Wholesale inflation climbed 0.8% in February, lower than estimate but still up 10% from last year

A person shops for groceries at Lincoln Market on March 10, 2022 in the Prospect Lefferts Garden neighborhood of Brooklyn borough in New York City.

Michael M. Santiago | Getty Images

Another surge in energy prices pushed wholesale goods prices to their biggest one-month jump in record in February, according to Labor Department data released Tuesday.

Final demand prices for goods jumped 2.4% for the month, the largest move ever in data going back to December 2009, the Bureau of Labor Statistics said.

That pushed the headline producer price index up 0.8% on the month, which actually was slightly lower than the 0.9% Dow Jones estimate.

Excluding food, energy and trade services, so-called core PPI rose just 0.2%, well below the 0.6% expectation.

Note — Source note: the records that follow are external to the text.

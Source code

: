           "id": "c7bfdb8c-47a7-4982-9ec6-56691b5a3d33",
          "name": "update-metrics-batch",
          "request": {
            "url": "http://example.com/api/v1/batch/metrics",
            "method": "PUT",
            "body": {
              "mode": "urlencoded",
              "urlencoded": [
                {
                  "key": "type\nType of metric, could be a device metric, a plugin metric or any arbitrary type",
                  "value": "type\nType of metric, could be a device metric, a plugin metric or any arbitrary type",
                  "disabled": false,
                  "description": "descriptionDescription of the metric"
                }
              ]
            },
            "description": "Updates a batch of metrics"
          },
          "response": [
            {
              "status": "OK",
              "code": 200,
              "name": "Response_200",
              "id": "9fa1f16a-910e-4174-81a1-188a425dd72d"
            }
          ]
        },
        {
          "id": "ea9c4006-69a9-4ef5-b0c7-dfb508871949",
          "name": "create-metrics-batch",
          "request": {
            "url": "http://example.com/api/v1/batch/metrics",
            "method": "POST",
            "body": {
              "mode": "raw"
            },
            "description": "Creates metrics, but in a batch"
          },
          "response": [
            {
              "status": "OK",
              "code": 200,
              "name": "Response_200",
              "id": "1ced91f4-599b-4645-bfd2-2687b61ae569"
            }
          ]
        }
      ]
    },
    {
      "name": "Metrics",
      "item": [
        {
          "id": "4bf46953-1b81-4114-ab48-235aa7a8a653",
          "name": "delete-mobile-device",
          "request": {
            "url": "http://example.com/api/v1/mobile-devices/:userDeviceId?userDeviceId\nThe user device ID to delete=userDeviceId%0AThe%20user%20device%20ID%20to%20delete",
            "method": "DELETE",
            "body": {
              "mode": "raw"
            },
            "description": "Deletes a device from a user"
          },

On a year-over-year basis, headline PPI rose 10%, the same as January and tied for the biggest 12-month move ever.

The data came during the week of Feb. 13, prior to the Russian invasion of Ukraine. Energy prices surged even more as the war began, and will show up in next month’s report.

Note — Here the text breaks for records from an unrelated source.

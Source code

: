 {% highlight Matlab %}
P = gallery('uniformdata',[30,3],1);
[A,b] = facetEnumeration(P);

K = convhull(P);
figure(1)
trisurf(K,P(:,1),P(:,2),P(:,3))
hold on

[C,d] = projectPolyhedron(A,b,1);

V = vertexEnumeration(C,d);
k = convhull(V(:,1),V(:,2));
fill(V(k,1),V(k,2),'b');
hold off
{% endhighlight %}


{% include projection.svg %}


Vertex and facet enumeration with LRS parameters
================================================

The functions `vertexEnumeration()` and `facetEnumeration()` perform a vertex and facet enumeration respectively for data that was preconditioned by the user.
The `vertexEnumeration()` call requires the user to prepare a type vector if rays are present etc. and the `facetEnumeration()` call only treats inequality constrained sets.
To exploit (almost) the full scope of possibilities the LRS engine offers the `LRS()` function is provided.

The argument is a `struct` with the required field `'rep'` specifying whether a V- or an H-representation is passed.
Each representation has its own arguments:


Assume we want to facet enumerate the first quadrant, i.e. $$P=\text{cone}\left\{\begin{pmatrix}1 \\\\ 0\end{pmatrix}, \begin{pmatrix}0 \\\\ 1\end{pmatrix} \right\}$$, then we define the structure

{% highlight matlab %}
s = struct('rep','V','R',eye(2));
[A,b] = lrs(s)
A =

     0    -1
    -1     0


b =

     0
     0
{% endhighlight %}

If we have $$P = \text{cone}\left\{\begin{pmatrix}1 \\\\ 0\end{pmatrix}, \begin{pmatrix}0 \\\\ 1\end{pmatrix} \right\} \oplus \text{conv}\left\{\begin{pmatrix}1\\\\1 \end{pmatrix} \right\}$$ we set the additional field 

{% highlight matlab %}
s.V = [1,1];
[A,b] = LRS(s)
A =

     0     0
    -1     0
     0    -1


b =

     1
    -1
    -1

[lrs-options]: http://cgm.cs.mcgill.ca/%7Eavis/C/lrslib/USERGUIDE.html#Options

The numbers come with most other inflation gauges running around 40-year highs, thanks to price increases that have spread beyond volatile gas and grocery prices and across a broad spectrum of consumer goods and services.

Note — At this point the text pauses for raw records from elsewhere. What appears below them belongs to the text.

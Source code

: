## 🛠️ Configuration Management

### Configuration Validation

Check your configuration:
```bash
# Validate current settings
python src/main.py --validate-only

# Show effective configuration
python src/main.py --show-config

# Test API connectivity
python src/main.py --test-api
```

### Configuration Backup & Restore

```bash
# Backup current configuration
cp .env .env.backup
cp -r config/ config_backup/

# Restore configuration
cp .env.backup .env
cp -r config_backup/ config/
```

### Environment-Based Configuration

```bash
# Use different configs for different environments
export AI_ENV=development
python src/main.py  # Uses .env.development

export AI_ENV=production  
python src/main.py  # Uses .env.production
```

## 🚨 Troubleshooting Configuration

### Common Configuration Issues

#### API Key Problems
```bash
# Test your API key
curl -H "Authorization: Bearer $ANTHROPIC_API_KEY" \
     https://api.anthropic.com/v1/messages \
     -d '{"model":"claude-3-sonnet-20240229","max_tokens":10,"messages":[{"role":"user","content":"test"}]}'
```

However, gasoline was still the main story in February when it came to final demand prices.

Some 40% of the increase in wholesale goods prices came from gasoline, which rose 14.8%. Diesel fuel and electric power also helped feed an 8.2% increase in final-demand energy prices, while motor vehicles and equipment and dairy prices also rose. Various prices for food products, such as fresh and dry vegetables along with beef and veal also showed declines.

The PPI is not as closely watched as the consumer price index, but wholesale costs feed into prices at the register and are seen as a harbinger of inflation.